Ya sabemos que la comida de aquí es rica, y es uno de mis restaurantes favoritos. Pese a esto llevaba aproximadamente 2 meses sin ir; durante este tiempo se dieron algunos cambios, por ejemplo un orden al momento de la espera de mesas un poco más amigable (antes era algo más difícil encontrar mesa para 2 cuando se liberaba una mesa grande y pasaban 4 o 5 personas por delante de uno).
En cuanto al menú, la carta ha cambiado un poco, mucho más atractiva y con nuevos platos como los boneless de pechuga de pollo y nuevas opciones en bebidas. También ha cambiado la forma en que sirven las alitas, una pequeña cubeta de aluminio que le resta algo de vistosidad al plato; prefiero la presentación anterior. En cuanto a las papas, me da la impresión que el sabor ha variado, incluso no son tan crujientes como antes.

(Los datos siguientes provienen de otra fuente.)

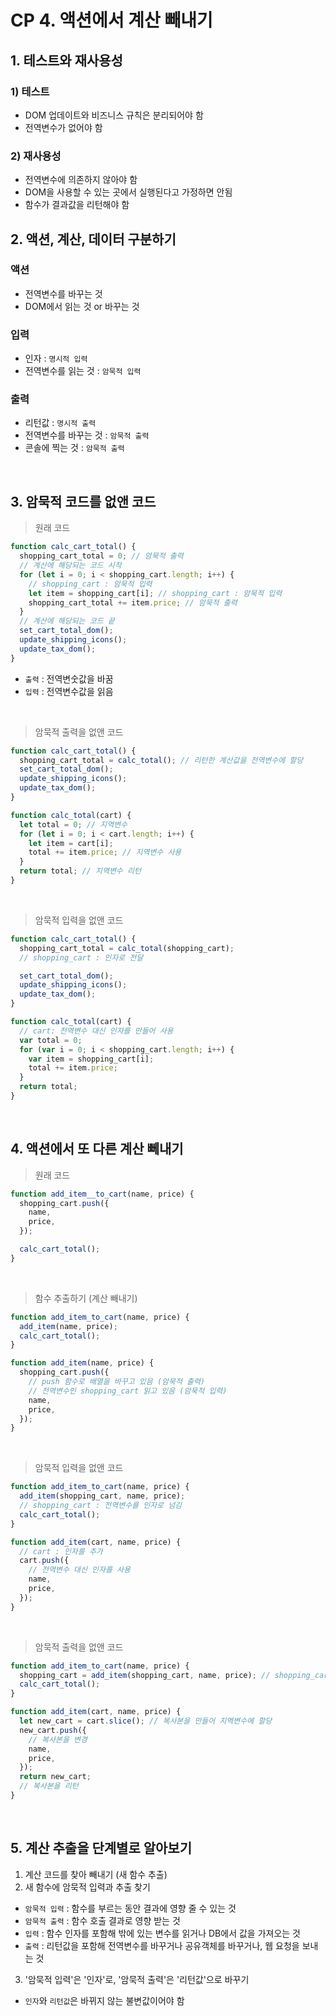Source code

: # CP 4. 액션에서 계산 빼내기

## 1. 테스트와 재사용성

### 1) 테스트

- DOM 업데이트와 비즈니스 규칙은 분리되어야 함
- 전역변수가 없어야 함

### 2) 재사용성

- 전역변수에 의존하지 않아야 함
- DOM을 사용할 수 있는 곳에서 실행된다고 가정하면 안됨
- 함수가 결과값을 리턴해야 함

## 2. 액션, 계산, 데이터 구분하기

### 액션

- 전역변수를 바꾸는 것
- DOM에서 읽는 것 or 바꾸는 것

### 입력

- 인자 : `명시적 입력`
- 전역변수를 읽는 것 : `암묵적 입력`

### 출력

- 리턴값 : `명시적 출력`
- 전역변수를 바꾸는 것 : `암묵적 출력`
- 콘솔에 찍는 것 : `암묵적 출력`

<br/>

## 3. 암묵적 코드를 없앤 코드

> 원래 코드

```javascript
function calc_cart_total() {
  shopping_cart_total = 0; // 암묵적 출력
  // 계산에 해당되는 코드 시작
  for (let i = 0; i < shopping_cart.length; i++) {
    // shopping_cart : 암묵적 입력
    let item = shopping_cart[i]; // shopping_cart : 암묵적 입력
    shopping_cart_total += item.price; // 암묵적 출력
  }
  // 계산에 해당되는 코드 끝
  set_cart_total_dom();
  update_shipping_icons();
  update_tax_dom();
}
```

- `출력` : 전역변숫값을 바꿈
- `입력` : 전역변수값을 읽음

<br/>

> 암묵적 출력을 없앤 코드

```javascript
function calc_cart_total() {
  shopping_cart_total = calc_total(); // 리턴한 계산값을 전역변수에 할당
  set_cart_total_dom();
  update_shipping_icons();
  update_tax_dom();
}

function calc_total(cart) {
  let total = 0; // 지역변수
  for (let i = 0; i < cart.length; i++) {
    let item = cart[i];
    total += item.price; // 지역변수 사용
  }
  return total; // 지역변수 리턴
}
```

<br/>

> 암묵적 입력을 없앤 코드

```javascript
function calc_cart_total() {
  shopping_cart_total = calc_total(shopping_cart);
  // shopping_cart : 인자로 전달

  set_cart_total_dom();
  update_shipping_icons();
  update_tax_dom();
}

function calc_total(cart) {
  // cart: 전역변수 대신 인자를 만들어 사용
  var total = 0;
  for (var i = 0; i < shopping_cart.length; i++) {
    var item = shopping_cart[i];
    total += item.price;
  }
  return total;
}
```

<br/>

## 4. 액션에서 또 다른 계산 뻬내기

> 원래 코드

```javascript
function add_item__to_cart(name, price) {
  shopping_cart.push({
    name,
    price,
  });

  calc_cart_total();
}
```

<br/>

> 함수 추출하기 (계산 빼내기)

```javascript
function add_item_to_cart(name, price) {
  add_item(name, price);
  calc_cart_total();
}

function add_item(name, price) {
  shopping_cart.push({
    // push 함수로 배열을 바꾸고 있음 (암묵적 출력)
    // 전역변수인 shopping_cart 읽고 있음 (암묵적 입력)
    name,
    price,
  });
}
```

<br/>

> 암묵적 입력을 없앤 코드

```javascript
function add_item_to_cart(name, price) {
  add_item(shopping_cart, name, price);
  // shopping_cart : 전역변수를 인자로 넘김
  calc_cart_total();
}

function add_item(cart, name, price) {
  // cart : 인자를 추가
  cart.push({
    // 전역변수 대신 인자를 사용
    name,
    price,
  });
}
```

<br/>

> 암묵적 출력을 없앤 코드

```javascript
function add_item_to_cart(name, price) {
  shopping_cart = add_item(shopping_cart, name, price); // shopping_cart : 원래 함수에서 리턴값을 받아, 전역변수에 할당
  calc_cart_total();
}

function add_item(cart, name, price) {
  let new_cart = cart.slice(); // 복사본을 만들어 지역변수에 할당
  new_cart.push({
    // 복사본을 변경
    name,
    price,
  });
  return new_cart;
  // 복사본을 리턴
}
```

<br/>

## 5. 계산 추출을 단계별로 알아보기

1. 계산 코드를 찾아 빼내기 (새 함수 추출)
2. 새 함수에 암묵적 입력과 추출 찾기

- `암묵적 입력` : 함수를 부르는 동안 결과에 영향 줄 수 있는 것
- `암묵적 출력` : 함수 호출 결과로 영향 받는 것
- `입력` : 함수 인자를 포함해 밖에 있는 변수를 읽거나 DB에서 값을 가져오는 것
- `출력` : 리턴값을 포함해 전역변수를 바꾸거나 공유객체를 바꾸거나, 웹 요청을 보내는 것

3. '암묵적 입력'은 '인자'로, '암묵적 출력'은 '리턴값'으로 바꾸기

- `인자`와 `리턴값`은 바뀌지 않는 불변값이어야 함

Ya para terminar, hay algo que pocos o nadie comenta, pero al ser este un restaurante sportbar, deberían por lo menos tener en la mayoría de sus pantallas el evento más importante del momento y no solo en la barra. Además, en cuanto a la música, ya es hora de actualizar la librería musical; en las 3 últimas visitas, he escuchado la misma selección de canciones que ya datan del 2013, 2014 y algunas del 2015, pero nada del momento.
En conjunto todo marcha bastante bien, incluyendo la atención, pero esos pequeños detallitos se pueden mejorar. Siempre volvería.